= Beginning of Section =

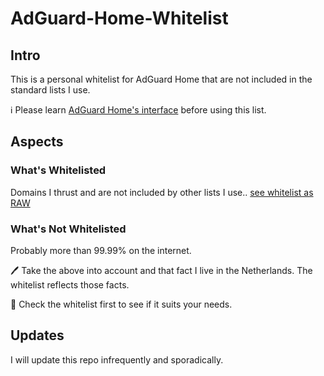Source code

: # AdGuard-Home-Whitelist

## Intro

This is a personal whitelist for AdGuard Home that are not included in the standard lists I use.

ℹ Please learn [AdGuard Home's interface](https://github.com/AdguardTeam/AdGuardHome/wiki) before using this list.

## Aspects

### What's Whitelisted

Domains I thrust and are not included by other lists I use.. [see whitelist as RAW](https://raw.githubusercontent.com/Aphantylat/AdGuard-Home-Whitelist/main/whitelist.txt)

### What's __Not__ Whitelisted

Probably more than 99.99% on the internet.

🖊 Take the above into account and that fact I live in the Netherlands. The whitelist reflects those facts.

👀 Check the whitelist first to see if it suits your needs.

## Updates

I will update this repo infrequently and sporadically.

= End of Section =

> _Exercise_
Your answer must consist solely of the lines above between the line holding "### What's Whitelisted" and the line holding "reflects those facts.", inclusive, copied exactly.

> _Exercise response_
### What's Whitelisted

Domains I thrust and are not included by other lists I use.. [see whitelist as RAW](https://raw.githubusercontent.com/Aphantylat/AdGuard-Home-Whitelist/main/whitelist.txt)

### What's __Not__ Whitelisted

Probably more than 99.99% on the internet.

🖊 Take the above into account and that fact I live in the Netherlands. The whitelist reflects those facts.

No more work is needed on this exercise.